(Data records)
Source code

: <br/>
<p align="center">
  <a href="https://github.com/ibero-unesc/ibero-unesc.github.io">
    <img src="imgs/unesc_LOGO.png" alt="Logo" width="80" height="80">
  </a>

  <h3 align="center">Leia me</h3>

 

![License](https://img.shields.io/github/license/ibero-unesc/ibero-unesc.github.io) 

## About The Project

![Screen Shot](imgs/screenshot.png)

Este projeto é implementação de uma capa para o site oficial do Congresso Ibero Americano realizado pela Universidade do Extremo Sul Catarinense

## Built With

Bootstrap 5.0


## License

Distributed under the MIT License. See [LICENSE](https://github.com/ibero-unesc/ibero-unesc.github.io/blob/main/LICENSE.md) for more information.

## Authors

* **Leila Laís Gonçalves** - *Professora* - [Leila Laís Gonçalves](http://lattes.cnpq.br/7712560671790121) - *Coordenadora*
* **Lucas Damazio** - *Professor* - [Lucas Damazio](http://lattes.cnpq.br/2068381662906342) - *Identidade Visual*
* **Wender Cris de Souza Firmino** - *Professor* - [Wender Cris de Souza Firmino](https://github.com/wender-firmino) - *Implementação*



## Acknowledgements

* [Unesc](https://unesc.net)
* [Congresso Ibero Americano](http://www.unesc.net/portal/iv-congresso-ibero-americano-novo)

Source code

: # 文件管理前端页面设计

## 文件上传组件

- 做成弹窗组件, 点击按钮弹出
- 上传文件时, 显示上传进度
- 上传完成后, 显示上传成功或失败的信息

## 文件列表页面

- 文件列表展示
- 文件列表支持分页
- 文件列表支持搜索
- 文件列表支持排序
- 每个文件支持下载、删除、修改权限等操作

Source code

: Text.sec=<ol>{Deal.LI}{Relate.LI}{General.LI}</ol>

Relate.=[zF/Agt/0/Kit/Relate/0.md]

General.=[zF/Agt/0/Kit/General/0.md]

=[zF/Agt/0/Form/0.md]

§ **What to work on**: Transcribe the entries exactly, and make each line match the original.

§ **Result**:
Source code

: <br/>
<p align="center">
  <a href="https://github.com/ibero-unesc/ibero-unesc.github.io">
    <img src="imgs/unesc_LOGO.png" alt="Logo" width="80" height="80">
  </a>

  <h3 align="center">Leia me</h3>

 

![License](https://img.shields.io/github/license/ibero-unesc/ibero-unesc.github.io) 

## About The Project

![Screen Shot](imgs/screenshot.png)

Este projeto é implementação de uma capa para o site oficial do Congresso Ibero Americano realizado pela Universidade do Extremo Sul Catarinense

## Built With

Bootstrap 5.0


## License

Distributed under the MIT License. See [LICENSE](https://github.com/ibero-unesc/ibero-unesc.github.io/blob/main/LICENSE.md) for more information.

## Authors

* **Leila Laís Gonçalves** - *Professora* - [Leila Laís Gonçalves](http://lattes.cnpq.br/7712560671790121) - *Coordenadora*
* **Lucas Damazio** - *Professor* - [Lucas Damazio](http://lattes.cnpq.br/2068381662906342) - *Identidade Visual*
* **Wender Cris de Souza Firmino** - *Professor* - [Wender Cris de Souza Firmino](https://github.com/wender-firmino) - *Implementação*



## Acknowledgements

* [Unesc](https://unesc.net)
* [Congresso Ibero Americano](http://www.unesc.net/portal/iv-congresso-ibero-americano-novo)

Source code

: # 文件管理前端页面设计

## 文件上传组件

- 做成弹窗组件, 点击按钮弹出
- 上传文件时, 显示上传进度
- 上传完成后, 显示上传成功或失败的信息

## 文件列表页面

- 文件列表展示
- 文件列表支持分页
- 文件列表支持搜索
- 文件列表支持排序
- 每个文件支持下载、删除、修改权限等操作

Source code

: Text.sec=<ol>{Deal.LI}{Relate.LI}{General.LI}</ol>

Relate.=[zF/Agt/0/Kit/Relate/0.md]

General.=[zF/Agt/0/Kit/General/0.md]

=[zF/Agt/0/Form/0.md]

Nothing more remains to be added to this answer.